* DATA FOR THIS EXERCISE *
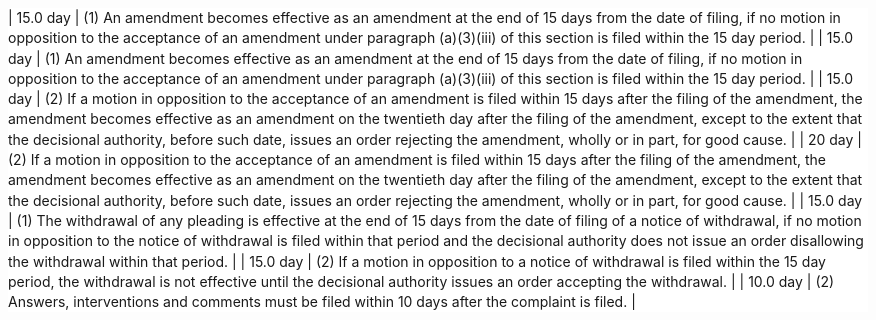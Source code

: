 | 15.0 day   | (1) An amendment becomes effective as an amendment at the end of 15 days from the date of filing, if no motion in opposition to the acceptance of an amendment under paragraph (a)(3)(iii) of this section is filed within the 15 day period.                                                                                                                                                                                                                                                                                                                                                                                                                                                                                                                                                                                           |
| 15.0 day   | (1) An amendment becomes effective as an amendment at the end of 15 days from the date of filing, if no motion in opposition to the acceptance of an amendment under paragraph (a)(3)(iii) of this section is filed within the 15 day period.                                                                                                                                                                                                                                                                                                                                                                                                                                                                                                                                                                                           |
| 15.0 day   | (2) If a motion in opposition to the acceptance of an amendment is filed within 15 days after the filing of the amendment, the amendment becomes effective as an amendment on the twentieth day after the filing of the amendment, except to the extent that the decisional authority, before such date, issues an order rejecting the amendment, wholly or in part, for good cause.                                                                                                                                                                                                                                                                                                                                                                                                                                                    |
| 20 day     | (2) If a motion in opposition to the acceptance of an amendment is filed within 15 days after the filing of the amendment, the amendment becomes effective as an amendment on the twentieth day after the filing of the amendment, except to the extent that the decisional authority, before such date, issues an order rejecting the amendment, wholly or in part, for good cause.                                                                                                                                                                                                                                                                                                                                                                                                                                                    |
| 15.0 day   | (1) The withdrawal of any pleading is effective at the end of 15 days from the date of filing of a notice of withdrawal, if no motion in opposition to the notice of withdrawal is filed within that period and the decisional authority does not issue an order disallowing the withdrawal within that period.                                                                                                                                                                                                                                                                                                                                                                                                                                                                                                                         |
| 15.0 day   | (2) If a motion in opposition to a notice of withdrawal is filed within the 15 day period, the withdrawal is not effective until the decisional authority issues an order accepting the withdrawal.                                                                                                                                                                                                                                                                                                                                                                                                                                                                                                                                                                                                                                     |
| 10.0 day   | (2) Answers, interventions and comments must be filed within 10 days after the complaint is filed.                                                                                                                                                                                                                                                                                                                                                                                                                                                                                                                                                                                                                                                                                                                                      |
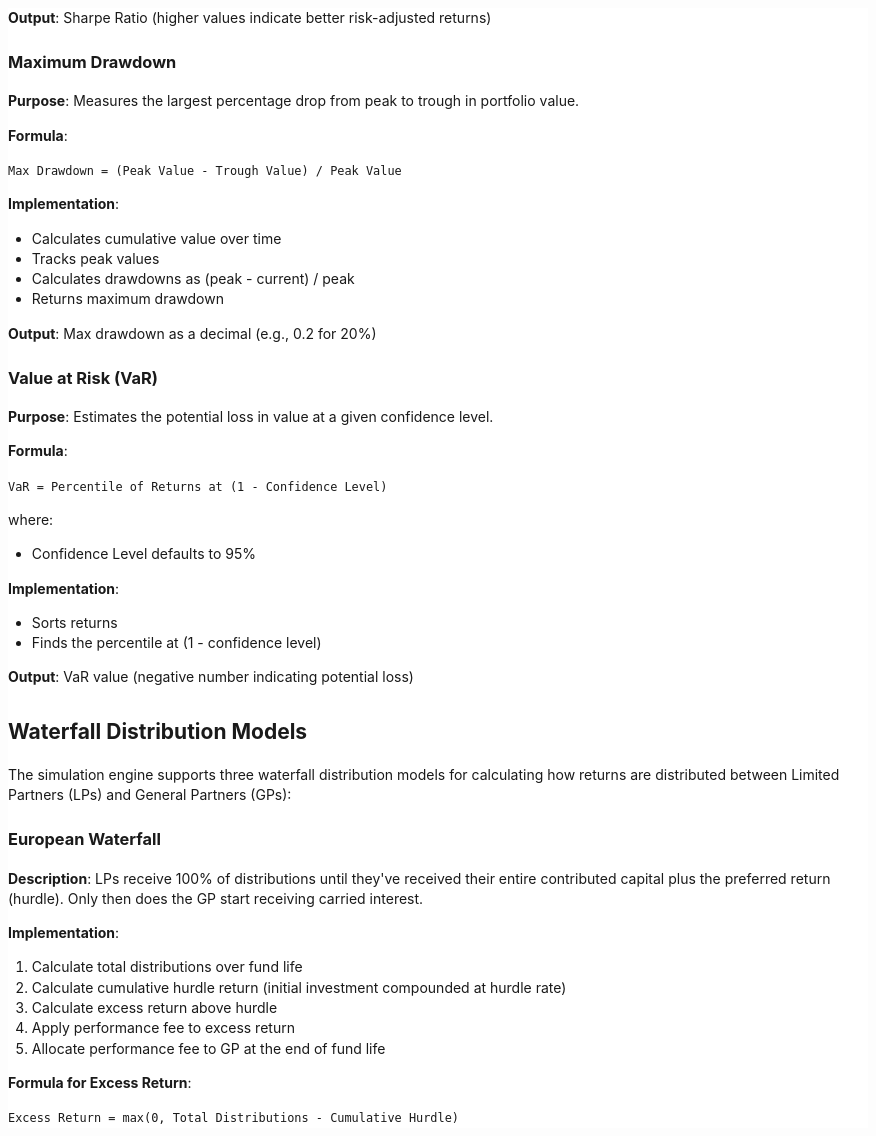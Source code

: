 **Output**: Sharpe Ratio (higher values indicate better risk-adjusted returns)

### Maximum Drawdown

**Purpose**: Measures the largest percentage drop from peak to trough in portfolio value.

**Formula**:
```
Max Drawdown = (Peak Value - Trough Value) / Peak Value
```

**Implementation**:
- Calculates cumulative value over time
- Tracks peak values
- Calculates drawdowns as (peak - current) / peak
- Returns maximum drawdown

**Output**: Max drawdown as a decimal (e.g., 0.2 for 20%)

### Value at Risk (VaR)

**Purpose**: Estimates the potential loss in value at a given confidence level.

**Formula**:
```
VaR = Percentile of Returns at (1 - Confidence Level)
```
where:
- Confidence Level defaults to 95%

**Implementation**:
- Sorts returns
- Finds the percentile at (1 - confidence level)

**Output**: VaR value (negative number indicating potential loss)

## Waterfall Distribution Models

The simulation engine supports three waterfall distribution models for calculating how returns are distributed between Limited Partners (LPs) and General Partners (GPs):

### European Waterfall

**Description**: LPs receive 100% of distributions until they've received their entire contributed capital plus the preferred return (hurdle). Only then does the GP start receiving carried interest.

**Implementation**:
1. Calculate total distributions over fund life
2. Calculate cumulative hurdle return (initial investment compounded at hurdle rate)
3. Calculate excess return above hurdle
4. Apply performance fee to excess return
5. Allocate performance fee to GP at the end of fund life

**Formula for Excess Return**:
```
Excess Return = max(0, Total Distributions - Cumulative Hurdle)
```
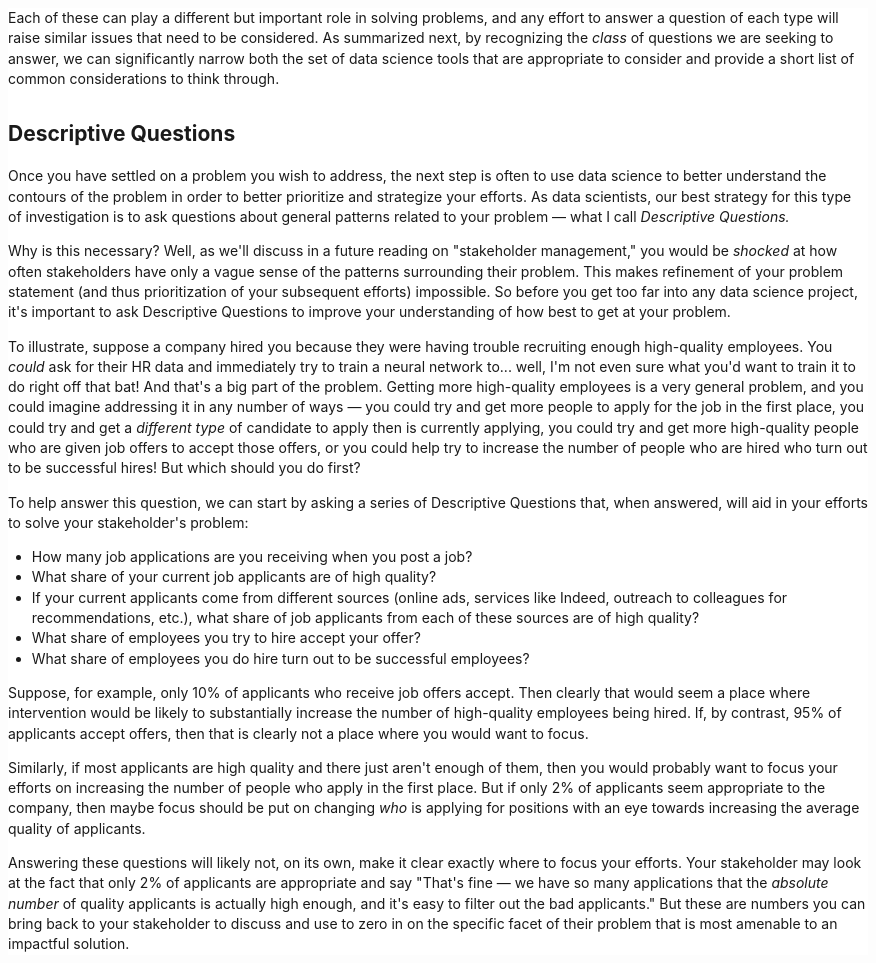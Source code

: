 Each of these can play a different but important role in solving problems, and any effort to answer a question of each type will raise similar issues that need to be considered. As summarized next, by recognizing the *class* of questions we are seeking to answer, we can significantly narrow both the set of data science tools that are appropriate to consider and provide a short list of common considerations to think through.

[^prescriptivequestions]: Careful readers may notice that these categories do not include *should questions*, which are sometimes referred to as "prescriptive" or "normative" questions. As we will discuss in detail in an upcoming reading, that is because while data science is an amazing tool for characterizing the world around us, it cannot, on its own, answer questions about how the world *should* be. Answering "should questions" requires evaluating the desirability of different possible states of the world, and that can only be done with reference to a system of values, making them inherently subjective. Data science can help us predict the *consequences* of different courses of action, but it cannot tell us whether those consequences make a given course of action *preferable*.

## Descriptive Questions

Once you have settled on a problem you wish to address, the next step is often to use data science to better understand the contours of the problem in order to better prioritize and strategize your efforts. As data scientists, our best strategy for this type of investigation is to ask questions about general patterns related to your problem — what I call *Descriptive Questions.*

Why is this necessary? Well, as we'll discuss in a future reading on "stakeholder management," you would be *shocked* at how often stakeholders have only a vague sense of the patterns surrounding their problem. This makes refinement of your problem statement (and thus prioritization of your subsequent efforts) impossible. So before you get too far into any data science project, it's important to ask Descriptive Questions to improve your understanding of how best to get at your problem.

To illustrate, suppose a company hired you because they were having trouble recruiting enough high-quality employees. You *could* ask for their HR data and immediately try to train a neural network to... well, I'm not even sure what you'd want to train it to do right off that bat! And that's a big part of the problem. Getting more high-quality employees is a very general problem, and you could imagine addressing it in any number of ways — you could try and get more people to apply for the job in the first place, you could try and get a *different type* of candidate to apply then is currently applying, you could try and get more high-quality people who are given job offers to accept those offers, or you could help try to increase the number of people who are hired who turn out to be successful hires! But which should you do first?

To help answer this question, we can start by asking a series of Descriptive Questions that, when answered, will aid in your efforts to solve your stakeholder's problem:

- How many job applications are you receiving when you post a job?
- What share of your current job applicants are of high quality?
- If your current applicants come from different sources (online ads, services like Indeed, outreach to colleagues for recommendations, etc.), what share of job applicants from each of these sources are of high quality?
- What share of employees you try to hire accept your offer?
- What share of employees you do hire turn out to be successful employees?

Suppose, for example, only 10% of applicants who receive job offers accept. Then clearly that would seem a place where intervention would be likely to substantially increase the number of high-quality employees being hired. If, by contrast, 95% of applicants accept offers, then that is clearly not a place where you would want to focus.

Similarly, if most applicants are high quality and there just aren't enough of them, then you would probably want to focus your efforts on increasing the number of people who apply in the first place. But if only 2% of applicants seem appropriate to the company, then maybe focus should be put on changing *who* is applying for positions with an eye towards increasing the average quality of applicants.

Answering these questions will likely not, on its own, make it clear exactly where to focus your efforts. Your stakeholder may look at the fact that only 2% of applicants are appropriate and say "That's fine — we have so many applications that the *absolute number* of quality applicants is actually high enough, and it's easy to filter out the bad applicants." But these are numbers you can bring back to your stakeholder to discuss and use to zero in on the specific facet of their problem that is most amenable to an impactful solution.


[^mammograms]: Mammograms are x-rays of breast tissue used for the detection of breast cancer.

* ASSIGNMENT *
Lines in the records above that contain the word "share" need to be counted; the reply is that number and nothing else.

* RESPONSE BELOW *
4